ยท 3 min read

Dataset Handling

Dataset Class

2 general kinds of Dataset, one that models list (that support __len__) the other models iterator (that support __next__)

Data spliting

dataset = MNIST(root = './data', train = train, transform = transform, download=True)
train_set, val_set = torch.utils.data.random_split(dataset, [50000, 10000])

Data Augmentation and Transform

transform_train = transforms.Compose([
    transforms.RandomCrop(32, padding=4),
    transforms.RandomHorizontalFlip(),
    transforms.ToTensor(),
    transforms.Normalize(rgb_mean, rgb_std),
])

kwargs = {'num_workers': 2, 'pin_memory': True} if args.cuda else {}
train_loader = torch.utils.data.DataLoader(datasets.CIFAR10(root=data_root, train=True, transform=transform_train,
    transforms.Normalize(rgb_mean, rgb_std),
]), download=False), batch_size=128, **kwargs)

Loss Function Design

Softmax is suitable for single output class prediction, if you have multi-output

Tensorboard Recording

writer = SummaryWriter(log_dir=outdir, flush_secs=180)
for n_iter in range(100):
    writer.add_scalar('Loss/train', np.random.random(), n_iter)
    writer.add_scalar('Loss/test', np.random.random(), n_iter)
    writer.add_scalar('Accuracy/train', np.random.random(), n_iter)
    writer.add_scalar('Accuracy/test', np.random.random(), n_iter)

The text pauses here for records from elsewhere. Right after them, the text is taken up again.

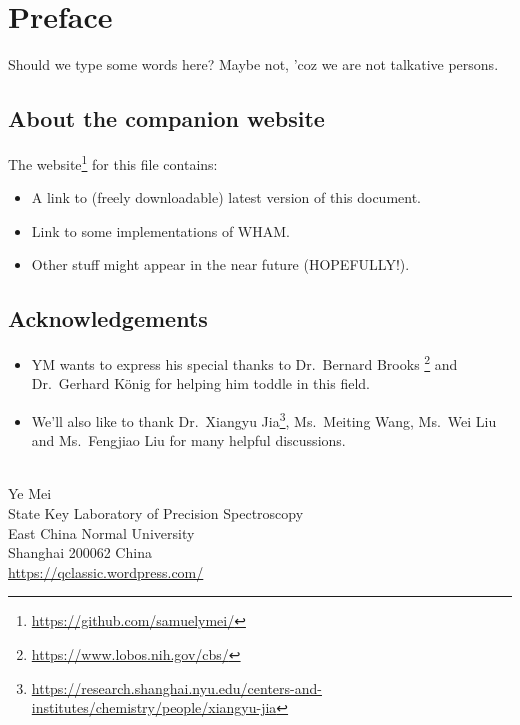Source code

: \chapter*{Preface}
Should we type some words here? Maybe not, 'coz we are not talkative persons.

\section*{About the companion website}
The website\footnote{\url{https://github.com/samuelymei/}} for this file contains:
\begin{itemize}
  \item A link to (freely downloadable) latest version of this document.
  \item Link to some implementations of WHAM.
  \item Other stuff might appear in the near future (HOPEFULLY!).
\end{itemize}

\section*{Acknowledgements}
\begin{itemize}
\item YM wants to express his special thanks to Dr.~Bernard Brooks \footnote{\url{https://www.lobos.nih.gov/cbs/}} and Dr.~Gerhard K\"onig for helping him toddle in this field.
\item We'll also like to thank Dr.~Xiangyu Jia\footnote{\url{https://research.shanghai.nyu.edu/centers-and-institutes/chemistry/people/xiangyu-jia}}, Ms.~Meiting Wang, Ms.~Wei Liu and Ms.~Fengjiao Liu for many helpful discussions.
\end{itemize}
\mbox{}\\
\noindent Ye Mei \\
\noindent State Key Laboratory of Precision Spectroscopy\\
\noindent East China Normal University\\
\noindent Shanghai 200062 China\\
\noindent \url{https://qclassic.wordpress.com/}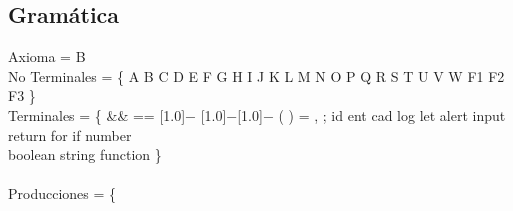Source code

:\documentclass[11pt, , a4paper, titlepage]{article}
\newcommand{\minus}{\scalebox{0.75}[1.0]{$-$}}
\begin{document}
\subsection{Gramática}
Axioma = B\\
No Terminales = \{ A B C D E F G H I J K L M N O P Q R S T U V W F1 F2 F3 \}\\
Terminales = \{ \&\& == \minus \hspace{0.1cm} \minus\minus \hspace{0.1cm} (\hspace{0.1cm}  ) =\hspace{0.1cm}  ,\hspace{0.1cm}  ; { } id %
ent cad log let alert input return for if number\\
\hspace*{2.65cm}boolean string function \}\\\\
Producciones = \{\\
\setlength{\tabcolsep}{1.5cm}
\end{document}
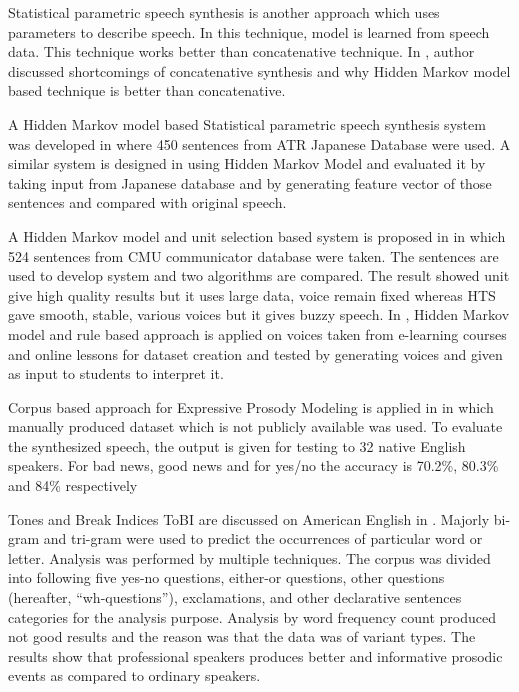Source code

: Statistical parametric speech synthesis is another approach which uses parameters to describe
speech. In this technique, model is learned from speech data. This technique works better than
concatenative technique. In \cite{merritt2013investigating}, author discussed shortcomings of concatenative
synthesis and why Hidden Markov model based technique is better than concatenative.

A Hidden Markov model based Statistical parametric speech synthesis system was developed in
\cite{yoshimura1998duration} where 450 sentences from ATR Japanese Database were used.  A similar system is designed in 
\cite{tokuda2000speech} using Hidden Markov Model and evaluated it by taking input
from Japanese database and by generating feature vector of those sentences and compared with
original speech.


A Hidden Markov model and unit selection based system is proposed in \cite{tokuda2002hmm} in which
524 sentences from CMU communicator database were taken. The sentences are used to develop
system and two algorithms are compared. The result showed unit give high quality results but it
uses large data, voice remain fixed whereas HTS gave smooth, stable, various voices but it gives
buzzy speech. In \cite{harashima2006review}, Hidden Markov model and rule based approach is applied 
on voices taken from e-learning courses and online lessons for dataset creation and tested by
generating voices and given as input to students to interpret it.


Corpus based approach for Expressive Prosody Modeling is applied in \cite{eide2004corpus} in which
manually produced dataset which is not publicly available was used. To evaluate the synthesized
speech, the output is given for testing to 32 native English speakers. For bad news, good news and
for yes/no the accuracy is 70.2\%, 80.3\% and 84\% respectively


Tones and Break Indices ToBI are discussed on American English in \cite{pitrelli2004tobi}. Majorly
bi-gram and tri-gram were used to predict the occurrences of particular word or letter. Analysis
was performed by multiple techniques. The corpus was divided into following five yes-no
questions, either-or questions, other questions (hereafter, “wh-questions”), exclamations, and other
declarative sentences categories for the analysis purpose. Analysis by word frequency count
produced not good results and the reason was that the data was of variant types. The results show
that professional speakers produces better and informative prosodic events as compared to
ordinary speakers.

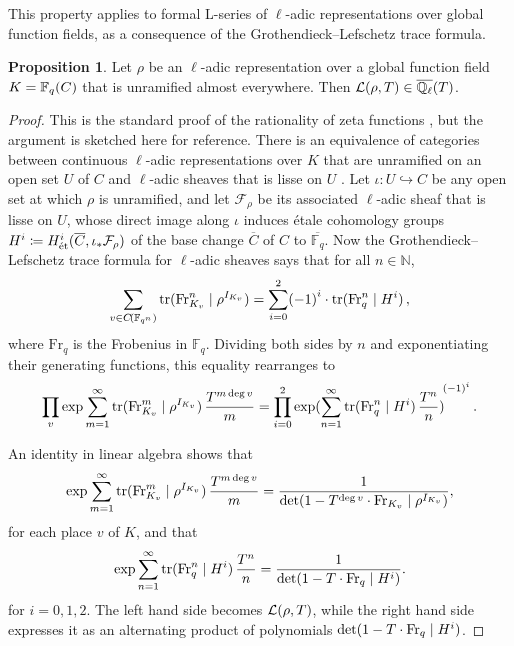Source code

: \documentclass{article}
\theoremstyle{definition}
\newtheorem{proposition}[n]{Proposition}
\theoremstyle{definition}
\newcommand{\et}{\text{\'et}}
\newcommand{\FF}{\mathbb{F}}
\newcommand{\FFF}{\mathcal{F}}
\newcommand{\Fr}{\mathrm{Fr}}
\newcommand{\LLL}{\mathcal{L}}
\newcommand{\NN}{\mathbb{N}}
\newcommand{\QQ}{\mathbb{Q}}
\newcommand{\st}{\mid}
\newcommand{\tr}{\mathrm{tr}}
\newcommand{\br}{\!\del[0]}
\begin{document}
This property applies to formal L-series of $ \ell $-adic representations over global function fields, as a consequence of the Grothendieck--Lefschetz trace formula.

\begin{proposition}
\label{prop:rationality}
Let $ \rho $ be an $ \ell $-adic representation over a global function field $ K = \FF_q\br{C} $ that is unramified almost everywhere. Then $ \LLL\br{\rho, T} \in \overline{\QQ_\ell}\br{T} $.
\end{proposition}

\begin{proof}
This is the standard proof of the rationality of zeta functions \cite[Chapter VI, Theorem 13.4]{Mil80}, but the argument is sketched here for reference. There is an equivalence of categories between continuous $ \ell $-adic representations over $ K $ that are unramified on an open set $ U $ of $ C $ and $ \ell $-adic sheaves that is lisse on $ U $ \cite[Chapter V, Section 1]{Mil80}. Let $ \iota : U \hookrightarrow C $ be any open set at which $ \rho $ is unramified, and let $ \FFF_\rho $ be its associated $ \ell $-adic sheaf that is lisse on $ U $, whose direct image along $ \iota $ induces \'etale cohomology groups $ H^i \coloneqq H_\et^i\br{\overline{C}, \iota_*\FFF_\rho} $ of the base change $ \overline{C} $ of $ C $ to $ \overline{\FF_q} $. Now the Grothendieck--Lefschetz trace formula for $ \ell $-adic sheaves \cite[Chapter VI, Theorem 13.4]{Mil80} says that for all $ n \in \NN $,
$$ \sum_{v \in C\br{\FF_{q^n}}} \tr\br{\Fr_{K_v}^n \st \rho^{I_{K_v}}} = \sum_{i = 0}^2 \br{-1}^i \cdot \tr\br{\Fr_q^n \st H^i}, $$
where $ \Fr_q $ is the Frobenius in $ \FF_q $. Dividing both sides by $ n $ and exponentiating their generating functions, this equality rearranges to
$$ \prod_v \exp\sum_{m = 1}^\infty \tr\br{\Fr_{K_v}^m \st \rho^{I_{K_v}}}\dfrac{T^{m\deg v}}{m} = \prod_{i = 0}^2 \exp\br{\sum_{n = 1}^\infty \tr\br{\Fr_q^n \st H^i}\dfrac{T^n}{n}}^{\br{-1}^i}. $$

\pagebreak

\noindent An identity in linear algebra \cite[Chapter V, Lemma 2.7]{Mil80} shows that
$$ \exp\sum_{m = 1}^\infty \tr\br{\Fr_{K_v}^m \st \rho^{I_{K_v}}}\dfrac{T^{m\deg v}}{m} = \dfrac{1}{\det\br{1 - T^{\deg v} \cdot \Fr_{K_v} \st \rho^{I_{K_v}}}}, $$
for each place $ v $ of $ K $, and that
$$ \exp\sum_{n = 1}^\infty \tr\br{\Fr_q^n \st H^i}\dfrac{T^n}{n} = \dfrac{1}{\det\br{1 - T \cdot \Fr_q \st H^i}}. $$
for $ i = 0, 1, 2 $. The left hand side becomes $ \LLL\br{\rho, T} $, while the right hand side expresses it as an alternating product of polynomials $ \det\br{1 - T \cdot \Fr_q \st H^i} $.
\end{proof}
\end{document}
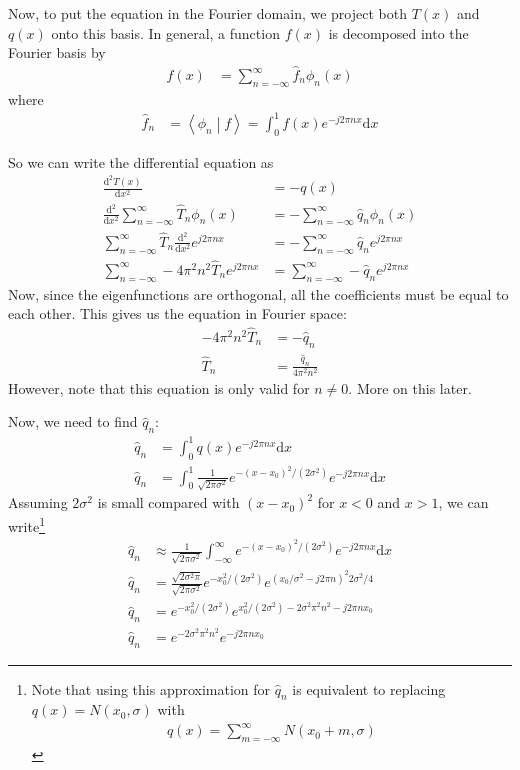 \documentclass[twocolumn]{myarticle}
\renewcommand{\d}{\mathrm{d}}
\begin{document}
Now, to put the equation in the Fourier domain, we project both $ T(x) $ and $ q(x) $ onto this basis.
In general, a function $ f(x) $ is decomposed into the Fourier basis by
\begin{align}
    f(x) &= \sum_{n = -\infty}^{\infty} \hat{f}_n \phi_n(x)
\end{align}
where
\begin{align}
    \hat{f}_n &= \left\langle \phi_n \middle| f \right\rangle = \int_0^1 f(x) e^{-j 2 \pi n x} \d x
\end{align}

So we can write the differential equation as
\begin{align}
    \frac{\d^2 T(x)}{\d x^2} &= - q(x)
    \\
    \frac{\d^2}{\d x^2} \sum_{n = -\infty}^{\infty} \hat{T}_n \phi_n(x) &= -\sum_{n=-\infty}^{\infty} \hat{q}_n \phi_n(x)
    \\
    \sum_{n = -\infty}^{\infty} \hat{T}_n \frac{\d^2}{\d x^2} e^{j 2 \pi n x} &= -\sum_{n=-\infty}^{\infty} \hat{q}_n e^{j 2 \pi n x}
    \\
    \sum_{n = -\infty}^{\infty} - 4 \pi^2 n^2 \hat{T}_n e^{j 2 \pi n x} &= \sum_{n=-\infty}^{\infty} -\hat{q}_n e^{j 2 \pi n x}
\end{align}
Now, since the eigenfunctions are orthogonal, all the coefficients must be equal to each other.
This gives us the equation in Fourier space:
\begin{align}
    - 4 \pi^2 n^2 \hat{T}_n &= - \hat{q}_n \label{eq:fourier_de1}
    \\
    \hat{T}_n &= \frac{\hat{q}_n}{4 \pi^2 n^2}
\end{align}
However, note that this equation is only valid for $ n \neq 0 $.
More on this later.

Now, we need to find $ \hat{q}_n $:
\begin{align}
    \hat{q}_n &= \int_{0}^{1} q(x) e^{-j 2 \pi n x} \d x
    \\
    \hat{q}_n &= \int_{0}^{1} \frac{1}{\sqrt{2 \pi \sigma^2}} e^{-(x - x_0)^2/(2 \sigma^2)} e^{-j 2 \pi n x} \d x
\end{align}
Assuming $ 2 \sigma^2 $ is small compared with $ (x - x_0)^2 $ for $ x < 0 $ and $ x > 1 $, we can write\footnote{Note that using this approximation for $ \hat{q}_n $ is equivalent to replacing $ q(x) = N(x_0, \sigma) $ with \begin{align}q(x) = \sum_{m=-\infty}^{\infty} N(x_0 + m, \sigma) \nonumber \end{align}}
\begin{align}
    \hat{q}_n &\approx \frac{1}{\sqrt{2 \pi \sigma^2}} \int_{-\infty}^{\infty} e^{-(x - x_0)^2/(2 \sigma^2)} e^{-j 2 \pi n x} \d x
    \\
    \hat{q}_n &= \frac{\sqrt{2 \sigma^2 \pi}}{\sqrt{2 \pi \sigma^2}} e^{-x_0^2/(2\sigma^2)} e^{(x_0/\sigma^2 - j 2 \pi n  )^2 2 \sigma^2 / 4}
    \\
    \hat{q}_n &= e^{-x_0^2/(2\sigma^2)} e^{x_0^2/(2\sigma^2) - 2 \sigma^2 \pi^2 n^2 - j 2 \pi n x_0 }
    \\
    \hat{q}_n &= e^{- 2 \sigma^2 \pi^2 n^2} e^{- j 2 \pi n x_0 }
\end{align}
\end{document}
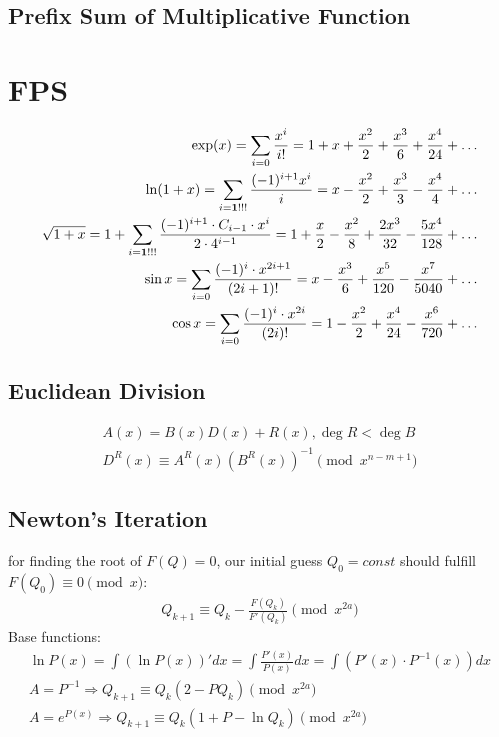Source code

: \documentclass[10pt]{article}
\begin{document}
{\subsection{Prefix Sum of Multiplicative Function}

\section{FPS}
\begin{eqnarray*}
    \exp(x) = \sum_{i=0} \frac{x^i}{i!} = 1 + x + \frac{x^2}{2} + \frac{x^3}{6} + \frac{x^4}{24} + \ldots \\
    \ln(1 + x) = \sum_{i = \bold{1!!!}} \frac{(-1)^{i + 1} x^i}{i} = x - \frac{x^2}{2} + \frac{x^3}{3} - \frac{x^4}{4} + \ldots \\
    \sqrt{1 + x} = 1 + \sum_{i = \bold{1!!!}} \frac{(-1)^{i + 1} \cdot C_{i - 1} \cdot x^i}{2 \cdot 4^{i - 1}} = 1 + \frac{x}{2} - \frac{x^2}{8} + \frac{2x^3}{32} - \frac{5x^4}{128} + \ldots \\
    \sin{x} = \sum_{i = 0} \frac{(-1)^{i} \cdot x^{2i + 1}}{(2i + 1)!} = x - \frac{x^3}{6} + \frac{x^5}{120} - \frac{x^7}{5040} + \ldots \\
    \cos{x} = \sum_{i = 0} \frac{(-1)^{i} \cdot x^{2i}}{(2i)!} = 1 - \frac{x^2}{2} + \frac{x^4}{24} - \frac{x^6}{720} + \ldots
\end{eqnarray*}

\subsection{Euclidean Division}
\begin{eqnarray*}
    A(x) = B(x) D(x) + R(x), \deg R < \deg B \\
    D^R(x) \equiv A^R(x) (B^R(x))^{-1} \pmod {x^{n-m+1}}
\end{eqnarray*}


\subsection{Newton's Iteration} for finding the root of $F(Q) = 0$, our initial guess $Q_0 = const$ should fulfill $F(Q_0) \equiv 0 \pmod x$:
\begin{eqnarray*}
    Q_{k + 1} \equiv Q_k - \frac{F(Q_k)}{F'(Q_k)} \pmod {x^{2a}}
\end{eqnarray*}
Base functions:
\begin{eqnarray*}
    \ln P(x) = \int (\ln P(x))' dx = \int \frac{P'(x)}{P(x)} dx = \int (P'(x) \cdot P^{-1}(x)) dx \\
    A = P^{-1} \Rightarrow Q_{k + 1} \equiv Q_k(2 - PQ_{k}) \pmod {x^{2a}} \\
    A = e^{P(x)} \Rightarrow Q_{k + 1} \equiv Q_k(1 + P - \ln{Q_k}) \pmod {x^{2a}}
\end{eqnarray*}

}
\end{document}
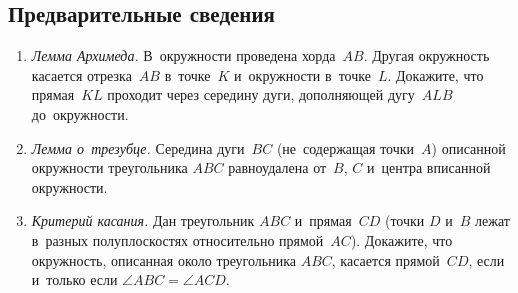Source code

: 


\subsection*{Предварительные сведения}

\begin{enumerate}


\item \emph{Лемма Архимеда.}
В~окружности проведена хорда~$AB$.
Другая окружность касается отрезка~$AB$ в~точке~$K$ и~окружности в~точке~$L$.
Докажите, что прямая~$KL$ проходит через середину дуги, дополняющей дугу~$ALB$
до~окружности.

\item \emph{Лемма о~трезубце.}
Середина дуги~$BC$ (не~содержащая точки~$A$) описанной окружности
треугольника $ABC$ равноудалена от~$B$, $C$ и~центра вписанной окружности.

\item \emph{Критерий касания.}
Дан треугольник $ABC$ и~прямая~$CD$
(точки $D$ и~$B$ лежат в~разных полуплоскостях относительно прямой~$AC$).
Докажите, что окружность, описанная около треугольника $ABC$, касается
прямой~$CD$, если и~только если $\angle ABC = \angle ACD$.



\end{enumerate}

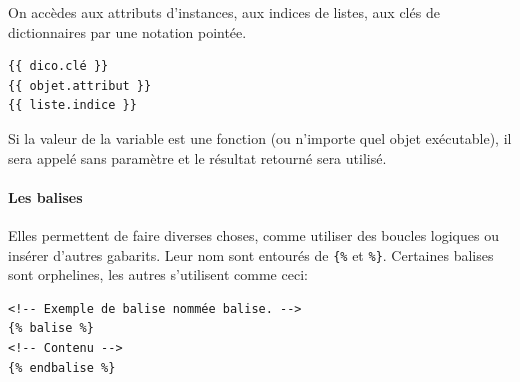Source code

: \documentclass[a4paper, 10pt]{article}
\begin{document}
On accèdes aux attributs d'instances, aux indices de listes, aux clés de dictionnaires par une notation pointée.
\begin{verbatim}
{{ dico.clé }}
{{ objet.attribut }}
{{ liste.indice }}
\end{verbatim}

Si la valeur de la variable est une fonction (ou n'importe quel objet exécutable), il sera appelé sans paramètre et le résultat retourné sera utilisé.

\paragraph{Les balises} Elles permettent de faire diverses choses, comme utiliser des boucles logiques ou insérer d'autres gabarits. Leur nom sont entourés de \texttt{\{\%} et \texttt{\%\}}. Certaines balises sont orphelines, les autres s'utilisent comme ceci:

\begin{verbatim}
<!-- Exemple de balise nommée balise. -->
{% balise %}
<!-- Contenu -->
{% endbalise %}
\end{verbatim}
\end{document}
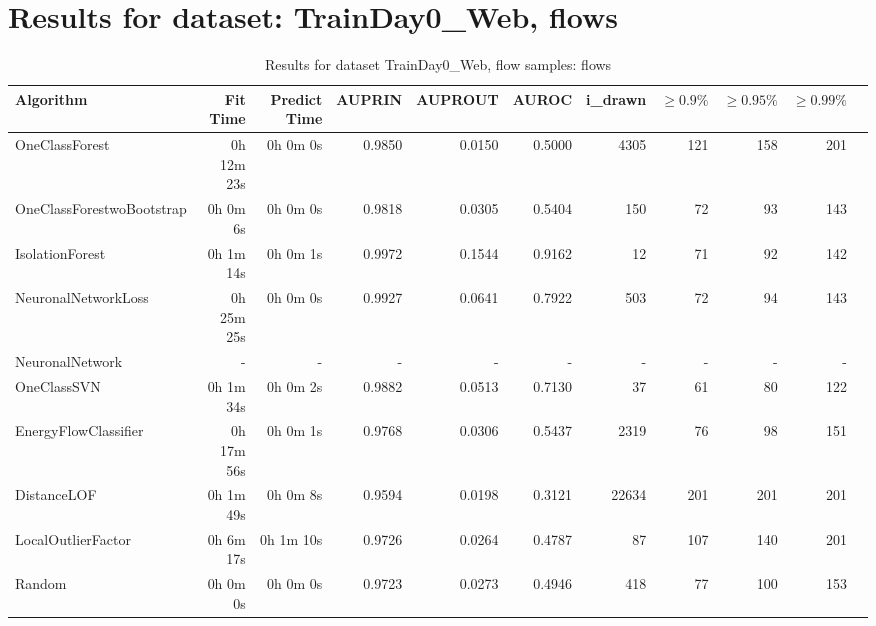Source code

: \documentclass{article}
\begin{document}
\section*{Results for dataset: TrainDay0_Web, flows}
\begin{table}[h!]
\centering
\caption{Results for dataset TrainDay0_Web, flow samples: flows}
\begin{tabular}{lrrrrrrrrrr}
\toprule
Algorithm & Fit Time & Predict Time & AUPRIN & AUPROUT & AUROC & i\_drawn & $\geq 0.9\%$ & $\geq 0.95\%$ & $\geq 0.99\%$ \\
\midrule
OneClassForest & 0h 12m 23s & 0h 0m 0s & 0.9850 & 0.0150 & 0.5000 & 4305 & 121 & 158 & 201 \\
OneClassForestwoBootstrap & 0h 0m 6s & 0h 0m 0s & 0.9818 & 0.0305 & 0.5404 & 150 & 72 & 93 & 143 \\
IsolationForest & 0h 1m 14s & 0h 0m 1s & 0.9972 & 0.1544 & 0.9162 & 12 & 71 & 92 & 142 \\
NeuronalNetworkLoss & 0h 25m 25s & 0h 0m 0s & 0.9927 & 0.0641 & 0.7922 & 503 & 72 & 94 & 143 \\
NeuronalNetwork & - & - & - & - & - & - & - & - & - \\
OneClassSVN & 0h 1m 34s & 0h 0m 2s & 0.9882 & 0.0513 & 0.7130 & 37 & 61 & 80 & 122 \\
EnergyFlowClassifier & 0h 17m 56s & 0h 0m 1s & 0.9768 & 0.0306 & 0.5437 & 2319 & 76 & 98 & 151 \\
DistanceLOF & 0h 1m 49s & 0h 0m 8s & 0.9594 & 0.0198 & 0.3121 & 22634 & 201 & 201 & 201 \\
LocalOutlierFactor & 0h 6m 17s & 0h 1m 10s & 0.9726 & 0.0264 & 0.4787 & 87 & 107 & 140 & 201 \\
Random & 0h 0m 0s & 0h 0m 0s & 0.9723 & 0.0273 & 0.4946 & 418 & 77 & 100 & 153 \\
\bottomrule
\end{tabular}
\end{table}
\end{document}
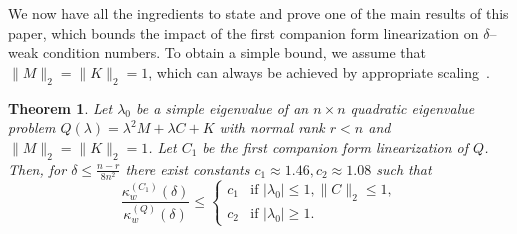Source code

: \documentclass[12pt]{article}
\newtheorem{theorem}{Theorem}[section]
\begin{document}
We now have all the ingredients to state and prove one of the main results of this paper, which bounds the impact of the first companion form linearization on $\delta$--weak condition numbers. To obtain a simple bound, we assume that $\|M\|_2 = \|K\|_2 = 1$, which can always be achieved by appropriate scaling~\cite{Fan2004,zeng2014backward}.
\begin{theorem}\label{t:FCFratio}
    Let $\lambda_0$ be a simple eigenvalue of an $n \times n$ quadratic eigenvalue problem $Q(\lambda) = \lambda^2 M + \lambda C + K$ with normal rank $r<n$ and $\|M\|_2 = \|K\|_2 = 1$. Let $C_1$ be the first companion form linearization of $Q$. Then, for $\delta \leq \frac{n-r}{8n^2}$ there exist constants $c_1 \approx 1.46, c_2 \approx 1.08$ such that
\[
        \frac{\kappa^{(C_1)}_w(\delta)}{\kappa^{(Q)}_w(\delta)} \leq \begin{cases}
        c_1 & \text{if } |\lambda_0|\leq 1, \|C\|_2 \leq 1,\\
        c_2 & \text{if } |\lambda_0|\geq 1.
        \end{cases}
\]
\end{theorem}
\end{document}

Note on windows, passing multiple run using --logdir is not working, so use --logdir_spec instead!

Recording the inner state of network requires to detach them from the network and clone their value.

Visualization

Tensorboard support figures, so making pretty visualization of inner structure of the network and record them throughout training is very useful.

Note if you want to visualize every single image you generated, you want the --samples_per_plugin flag to be set as 1 or sth.

Learning Rate Scheduling

Learning rate schedule is important for training! Several ways to do it.

Gradient and Weight Inspection

Inspecting and analyzing gradient in pytorch is super easy, each variable in the computational graph store its gradient in t.grad. And this value will not be erased until you perform optimizer.zero_grad(). So you could inspect the statistics of gradient during validation phase.

One useful thing is by inspecting the relative proportion of gradient w.r.t. current weight, you will get a proper scale of learning rate.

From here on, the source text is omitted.